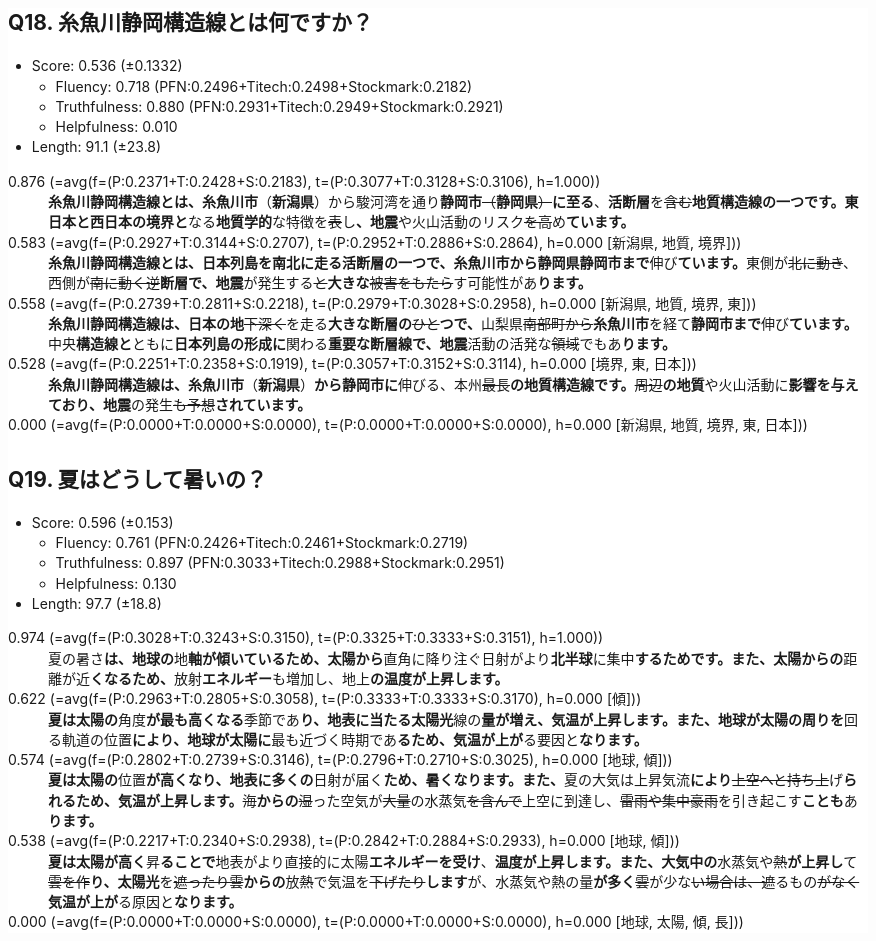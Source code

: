 ## <a name="Q18"></a>Q18. 糸魚川静岡構造線とは何ですか？

- Score: 0.536 (±0.1332)
  - Fluency: 0.718 (PFN:0.2496+Titech:0.2498+Stockmark:0.2182)
  - Truthfulness: 0.880 (PFN:0.2931+Titech:0.2949+Stockmark:0.2921)
  - Helpfulness: 0.010
- Length: 91.1 (±23.8)

<dl>
<dt>0.876 (=avg(f=(P:0.2371+T:0.2428+S:0.2183), t=(P:0.3077+T:0.3128+S:0.3106), h=1.000))</dt>
<dd><b>糸魚川静岡構造線とは、糸魚川市</b>（<b>新潟県</b>）から駿河湾を通り<b>静岡市</b><s>（</s><b>静岡県</b><s>）</s><b>に至る</b>、<b>活断層</b>を<s>含む</s><b>地質構造線の一つです。東日本と西日本の境界と</b>なる<b>地質学的</b>な特徴を<s>表</s>し<b>、地震</b>や火山活動のリスク<s>を高</s>め<b>ています。</b></dd>
<dt>0.583 (=avg(f=(P:0.2927+T:0.3144+S:0.2707), t=(P:0.2952+T:0.2886+S:0.2864), h=0.000 [新潟県, 地質, 境界]))</dt>
<dd><b>糸魚川静岡構造線とは、日本列島を南北に走る活断層の一つで、糸魚川市から静岡県静岡市まで</b>伸び<b>ています。</b>東側が<s>北に動き</s>、西側が<s>南に動く逆</s><b>断層で、地震</b>が発生する<s>と</s><b>大きな</b><s>被害をもたら</s>す可能性があ<b>ります。</b></dd>
<dt>0.558 (=avg(f=(P:0.2739+T:0.2811+S:0.2218), t=(P:0.2979+T:0.3028+S:0.2958), h=0.000 [新潟県, 地質, 境界, 東]))</dt>
<dd><b>糸魚川静岡構造線は、日本の地</b><s>下深く</s>を走る<b>大きな断層の</b><s>ひと</s><b>つで、</b>山梨県<s>南部町から</s><b>糸魚川市</b>を経て<b>静岡市まで</b>伸び<b>ています。</b>中央<b>構造線と</b>ともに<b>日本列島の形成に</b>関わる<b>重要な断層線で、地震</b>活動の活発な<s>領域</s>でもあ<b>ります。</b></dd>
<dt>0.528 (=avg(f=(P:0.2251+T:0.2358+S:0.1919), t=(P:0.3057+T:0.3152+S:0.3114), h=0.000 [境界, 東, 日本]))</dt>
<dd><b>糸魚川静岡構造線は、糸魚川市</b>（<b>新潟県</b>）<b>から静岡市に</b>伸びる、本州<s>最長</s><b>の地質構造線です。</b><s>周辺</s><b>の地質</b>や火山活動に<b>影響を与えており、地震</b>の発生<s>も予想</s><b>されています。</b></dd>
<dt>0.000 (=avg(f=(P:0.0000+T:0.0000+S:0.0000), t=(P:0.0000+T:0.0000+S:0.0000), h=0.000 [新潟県, 地質, 境界, 東, 日本]))</dt>
<dd></dd>
</dl>

## <a name="Q19"></a>Q19. 夏はどうして暑いの？

- Score: 0.596 (±0.153)
  - Fluency: 0.761 (PFN:0.2426+Titech:0.2461+Stockmark:0.2719)
  - Truthfulness: 0.897 (PFN:0.3033+Titech:0.2988+Stockmark:0.2951)
  - Helpfulness: 0.130
- Length: 97.7 (±18.8)

<dl>
<dt>0.974 (=avg(f=(P:0.3028+T:0.3243+S:0.3150), t=(P:0.3325+T:0.3333+S:0.3151), h=1.000))</dt>
<dd>夏の暑さ<b>は、地球の</b>地<b>軸が傾いているため、太陽から</b>直角に降り注ぐ日射がより<b>北半球</b>に集中<b>するためです。また、太陽からの</b>距離が近<b>くなるため、</b>放射<b>エネルギー</b>も増加し、地上<b>の温度が上昇します。</b></dd>
<dt>0.622 (=avg(f=(P:0.2963+T:0.2805+S:0.3058), t=(P:0.3333+T:0.3333+S:0.3170), h=0.000 [傾]))</dt>
<dd><b>夏は太陽の</b>角度<b>が最も高くなる</b>季節であ<b>り、地表に当たる太陽光</b>線の<b>量が増え、気温が上昇します。また、地球が太陽の周りを</b>回る軌道の位置<b>により、地球が太陽に</b>最も近づく時期であ<b>るため、気温が上が</b>る要因と<b>なります。</b></dd>
<dt>0.574 (=avg(f=(P:0.2802+T:0.2739+S:0.3146), t=(P:0.2796+T:0.2710+S:0.3025), h=0.000 [地球, 傾]))</dt>
<dd><b>夏は太陽の</b>位置<b>が高くなり、地表に多くの</b>日射が届く<b>ため、暑くなります。また、</b>夏の大気は上昇気流<b>により</b><s>上空へと持ち上</s>げ<b>られるため、気温が上昇します。</b><s>海</s><b>からの</b><s>湿</s>った空気が<s>大量</s>の水蒸気<s>を含んで</s>上空に到達し、<s>雷雨や集中豪雨</s>を引き起こす<b>ことも</b>あ<b>ります。</b></dd>
<dt>0.538 (=avg(f=(P:0.2217+T:0.2340+S:0.2938), t=(P:0.2842+T:0.2884+S:0.2933), h=0.000 [地球, 傾]))</dt>
<dd><b>夏は太陽が高く</b>昇<b>ることで</b>地表がより直接的に太陽<b>エネルギーを受け</b>、<b>温度が上昇します。また、大気中の</b>水蒸気や<s>熱</s><b>が上昇し</b>て<s>雲を作</s><b>り、太陽光</b>を<s>遮ったり雲</s><b>からの</b>放<s>熱</s>で気温を<s>下げたり</s><b>します</b>が、水蒸気や熱の量<b>が多く</b><s>雲</s>が少な<s>い場合は、遮</s>るもの<s>がなく</s><b>気温が上が</b>る原因と<b>なります。</b></dd>
<dt>0.000 (=avg(f=(P:0.0000+T:0.0000+S:0.0000), t=(P:0.0000+T:0.0000+S:0.0000), h=0.000 [地球, 太陽, 傾, 長]))</dt>
<dd></dd>
</dl>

Exercise description: Among the entries above, the line containing "<dd><b>夏は太陽の</b>角度<b", the line containing "<dd><b>夏は太陽の</b>位置<b", and all lines between them are to be restated word for word; nothing else belongs in the reply.

Output below:
<dd><b>夏は太陽の</b>角度<b>が最も高くなる</b>季節であ<b>り、地表に当たる太陽光</b>線の<b>量が増え、気温が上昇します。また、地球が太陽の周りを</b>回る軌道の位置<b>により、地球が太陽に</b>最も近づく時期であ<b>るため、気温が上が</b>る要因と<b>なります。</b></dd>
<dt>0.574 (=avg(f=(P:0.2802+T:0.2739+S:0.3146), t=(P:0.2796+T:0.2710+S:0.3025), h=0.000 [地球, 傾]))</dt>
<dd><b>夏は太陽の</b>位置<b>が高くなり、地表に多くの</b>日射が届く<b>ため、暑くなります。また、</b>夏の大気は上昇気流<b>により</b><s>上空へと持ち上</s>げ<b>られるため、気温が上昇します。</b><s>海</s><b>からの</b><s>湿</s>った空気が<s>大量</s>の水蒸気<s>を含んで</s>上空に到達し、<s>雷雨や集中豪雨</s>を引き起こす<b>ことも</b>あ<b>ります。</b></dd>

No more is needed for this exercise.